Find every line in the records below that holds the word "tickLower", and copy each one.

____________________

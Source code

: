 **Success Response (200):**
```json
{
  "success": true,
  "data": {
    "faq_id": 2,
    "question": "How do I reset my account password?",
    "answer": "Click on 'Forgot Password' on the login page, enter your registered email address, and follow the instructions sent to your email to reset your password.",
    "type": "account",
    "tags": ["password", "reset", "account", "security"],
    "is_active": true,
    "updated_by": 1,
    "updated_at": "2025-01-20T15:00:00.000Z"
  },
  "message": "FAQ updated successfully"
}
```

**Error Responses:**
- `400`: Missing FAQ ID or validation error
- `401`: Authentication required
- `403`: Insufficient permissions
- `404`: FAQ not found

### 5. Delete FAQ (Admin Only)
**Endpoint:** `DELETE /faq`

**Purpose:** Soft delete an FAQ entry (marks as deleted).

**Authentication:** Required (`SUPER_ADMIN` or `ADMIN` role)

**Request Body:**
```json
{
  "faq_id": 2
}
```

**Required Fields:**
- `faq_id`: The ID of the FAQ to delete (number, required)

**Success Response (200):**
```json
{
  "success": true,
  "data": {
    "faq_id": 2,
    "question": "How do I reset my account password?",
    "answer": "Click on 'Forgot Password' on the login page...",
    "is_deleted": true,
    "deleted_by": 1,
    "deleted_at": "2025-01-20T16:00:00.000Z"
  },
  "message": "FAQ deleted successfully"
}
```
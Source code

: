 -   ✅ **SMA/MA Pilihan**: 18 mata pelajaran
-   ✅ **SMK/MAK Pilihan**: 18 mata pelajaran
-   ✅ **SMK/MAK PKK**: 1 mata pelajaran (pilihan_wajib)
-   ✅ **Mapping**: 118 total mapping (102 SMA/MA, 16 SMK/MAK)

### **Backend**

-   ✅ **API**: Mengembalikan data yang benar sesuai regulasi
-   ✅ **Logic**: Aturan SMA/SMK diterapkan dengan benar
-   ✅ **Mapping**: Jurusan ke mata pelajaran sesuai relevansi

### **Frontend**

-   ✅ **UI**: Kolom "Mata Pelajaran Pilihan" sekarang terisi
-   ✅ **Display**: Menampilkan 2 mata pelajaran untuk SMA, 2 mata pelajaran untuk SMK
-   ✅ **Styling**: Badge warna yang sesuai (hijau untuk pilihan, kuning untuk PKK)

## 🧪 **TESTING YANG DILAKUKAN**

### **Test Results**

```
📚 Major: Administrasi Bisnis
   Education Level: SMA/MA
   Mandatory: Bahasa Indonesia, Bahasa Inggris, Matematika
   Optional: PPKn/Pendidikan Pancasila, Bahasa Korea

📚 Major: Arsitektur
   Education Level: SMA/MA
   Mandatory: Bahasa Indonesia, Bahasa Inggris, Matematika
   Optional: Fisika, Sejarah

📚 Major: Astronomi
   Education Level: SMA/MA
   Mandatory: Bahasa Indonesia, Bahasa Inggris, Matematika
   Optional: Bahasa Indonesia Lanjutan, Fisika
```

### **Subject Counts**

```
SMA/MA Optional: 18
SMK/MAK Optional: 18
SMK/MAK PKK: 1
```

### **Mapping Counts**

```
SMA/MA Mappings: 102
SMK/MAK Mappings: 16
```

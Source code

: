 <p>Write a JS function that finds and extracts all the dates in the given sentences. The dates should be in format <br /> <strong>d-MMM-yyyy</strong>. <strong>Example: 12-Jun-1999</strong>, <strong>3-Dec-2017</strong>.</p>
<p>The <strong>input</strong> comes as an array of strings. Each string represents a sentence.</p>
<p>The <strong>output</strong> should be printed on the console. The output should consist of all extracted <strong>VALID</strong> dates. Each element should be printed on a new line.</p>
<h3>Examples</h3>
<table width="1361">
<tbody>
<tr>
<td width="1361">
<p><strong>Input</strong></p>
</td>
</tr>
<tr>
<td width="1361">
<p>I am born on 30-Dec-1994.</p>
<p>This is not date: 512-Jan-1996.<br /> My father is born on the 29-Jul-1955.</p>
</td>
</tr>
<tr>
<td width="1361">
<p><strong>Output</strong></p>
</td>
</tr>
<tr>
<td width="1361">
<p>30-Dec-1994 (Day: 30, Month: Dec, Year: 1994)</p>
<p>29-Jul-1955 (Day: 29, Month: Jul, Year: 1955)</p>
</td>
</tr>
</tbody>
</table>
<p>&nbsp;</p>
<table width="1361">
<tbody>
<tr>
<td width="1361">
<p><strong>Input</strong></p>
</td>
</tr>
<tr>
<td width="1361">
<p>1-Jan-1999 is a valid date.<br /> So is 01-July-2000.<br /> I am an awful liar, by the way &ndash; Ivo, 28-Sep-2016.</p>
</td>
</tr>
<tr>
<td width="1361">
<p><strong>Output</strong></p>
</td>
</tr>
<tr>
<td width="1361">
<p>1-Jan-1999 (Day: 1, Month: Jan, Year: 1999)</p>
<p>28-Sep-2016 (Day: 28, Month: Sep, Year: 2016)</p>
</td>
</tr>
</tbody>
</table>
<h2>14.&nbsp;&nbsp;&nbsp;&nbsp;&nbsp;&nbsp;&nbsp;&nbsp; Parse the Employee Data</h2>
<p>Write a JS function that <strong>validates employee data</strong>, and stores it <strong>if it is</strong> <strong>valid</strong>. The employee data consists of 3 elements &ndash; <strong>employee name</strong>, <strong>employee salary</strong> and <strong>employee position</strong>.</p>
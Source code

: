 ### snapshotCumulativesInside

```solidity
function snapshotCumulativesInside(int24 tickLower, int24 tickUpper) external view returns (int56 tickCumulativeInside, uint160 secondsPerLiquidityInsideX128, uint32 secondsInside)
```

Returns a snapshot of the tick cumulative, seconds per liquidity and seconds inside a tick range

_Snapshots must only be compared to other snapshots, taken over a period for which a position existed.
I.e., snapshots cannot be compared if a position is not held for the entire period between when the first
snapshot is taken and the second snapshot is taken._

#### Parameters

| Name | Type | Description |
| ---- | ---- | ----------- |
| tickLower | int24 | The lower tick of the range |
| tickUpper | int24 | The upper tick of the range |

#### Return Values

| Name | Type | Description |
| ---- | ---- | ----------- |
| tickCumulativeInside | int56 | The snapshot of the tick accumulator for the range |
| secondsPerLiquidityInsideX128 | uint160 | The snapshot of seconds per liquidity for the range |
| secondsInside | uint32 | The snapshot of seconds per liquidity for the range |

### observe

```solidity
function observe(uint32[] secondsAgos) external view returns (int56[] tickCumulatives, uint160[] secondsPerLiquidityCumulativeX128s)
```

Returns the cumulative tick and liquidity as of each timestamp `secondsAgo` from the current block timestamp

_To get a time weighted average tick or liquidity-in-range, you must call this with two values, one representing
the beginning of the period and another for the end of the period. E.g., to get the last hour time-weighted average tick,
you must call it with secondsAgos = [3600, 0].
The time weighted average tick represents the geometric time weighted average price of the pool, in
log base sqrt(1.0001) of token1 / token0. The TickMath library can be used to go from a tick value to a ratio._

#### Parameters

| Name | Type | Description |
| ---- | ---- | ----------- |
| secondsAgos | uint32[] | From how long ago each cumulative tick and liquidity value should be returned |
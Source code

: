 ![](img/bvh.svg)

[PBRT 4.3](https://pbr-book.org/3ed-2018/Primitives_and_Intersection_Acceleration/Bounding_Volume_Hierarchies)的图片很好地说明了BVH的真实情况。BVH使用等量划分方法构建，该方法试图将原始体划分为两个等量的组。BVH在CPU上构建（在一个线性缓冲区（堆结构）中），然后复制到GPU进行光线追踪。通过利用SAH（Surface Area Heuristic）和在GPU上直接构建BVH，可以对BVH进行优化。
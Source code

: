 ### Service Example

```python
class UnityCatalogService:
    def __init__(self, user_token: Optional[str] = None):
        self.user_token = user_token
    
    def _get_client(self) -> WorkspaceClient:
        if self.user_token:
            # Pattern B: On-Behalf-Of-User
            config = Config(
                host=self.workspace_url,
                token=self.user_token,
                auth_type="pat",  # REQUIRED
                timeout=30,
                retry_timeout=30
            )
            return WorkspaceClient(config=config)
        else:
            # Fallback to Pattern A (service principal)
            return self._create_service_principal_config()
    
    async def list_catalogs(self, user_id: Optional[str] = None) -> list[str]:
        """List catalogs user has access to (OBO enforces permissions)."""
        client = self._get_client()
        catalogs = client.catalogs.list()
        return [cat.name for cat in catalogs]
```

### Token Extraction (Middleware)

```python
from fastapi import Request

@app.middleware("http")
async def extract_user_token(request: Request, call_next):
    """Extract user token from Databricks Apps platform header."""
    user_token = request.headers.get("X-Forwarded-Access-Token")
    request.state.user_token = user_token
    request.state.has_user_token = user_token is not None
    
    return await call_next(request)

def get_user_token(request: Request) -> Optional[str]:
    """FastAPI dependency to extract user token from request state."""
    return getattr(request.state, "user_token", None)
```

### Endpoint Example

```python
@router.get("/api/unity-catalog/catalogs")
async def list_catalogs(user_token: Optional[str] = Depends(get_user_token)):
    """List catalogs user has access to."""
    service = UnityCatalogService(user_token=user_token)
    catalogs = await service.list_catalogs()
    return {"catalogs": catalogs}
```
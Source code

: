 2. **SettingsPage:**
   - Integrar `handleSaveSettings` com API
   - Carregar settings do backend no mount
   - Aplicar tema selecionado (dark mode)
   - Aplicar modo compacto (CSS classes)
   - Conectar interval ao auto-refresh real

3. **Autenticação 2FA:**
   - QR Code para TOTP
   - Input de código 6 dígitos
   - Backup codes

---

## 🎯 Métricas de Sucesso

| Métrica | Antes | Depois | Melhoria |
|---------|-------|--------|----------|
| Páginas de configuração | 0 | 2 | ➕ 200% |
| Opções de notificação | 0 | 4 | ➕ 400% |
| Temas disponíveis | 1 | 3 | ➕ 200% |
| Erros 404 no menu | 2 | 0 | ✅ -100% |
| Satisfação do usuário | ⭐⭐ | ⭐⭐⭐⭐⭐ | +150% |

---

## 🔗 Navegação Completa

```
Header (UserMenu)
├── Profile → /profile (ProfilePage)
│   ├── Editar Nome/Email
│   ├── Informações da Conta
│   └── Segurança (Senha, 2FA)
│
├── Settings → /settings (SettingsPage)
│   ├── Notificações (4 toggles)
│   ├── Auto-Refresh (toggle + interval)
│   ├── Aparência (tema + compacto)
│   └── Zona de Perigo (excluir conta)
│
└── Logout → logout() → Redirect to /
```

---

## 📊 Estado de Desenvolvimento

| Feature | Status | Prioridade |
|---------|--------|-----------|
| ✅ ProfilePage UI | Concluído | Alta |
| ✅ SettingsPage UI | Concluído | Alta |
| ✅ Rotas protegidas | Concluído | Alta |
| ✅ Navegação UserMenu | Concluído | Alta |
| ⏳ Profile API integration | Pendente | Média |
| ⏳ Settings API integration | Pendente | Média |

____________________

> EXPECTED ANSWER:
function snapshotCumulativesInside(int24 tickLower, int24 tickUpper) external view returns (int56 tickCumulativeInside, uint160 secondsPerLiquidityInsideX128, uint32 secondsInside)
| tickLower | int24 | The lower tick of the range |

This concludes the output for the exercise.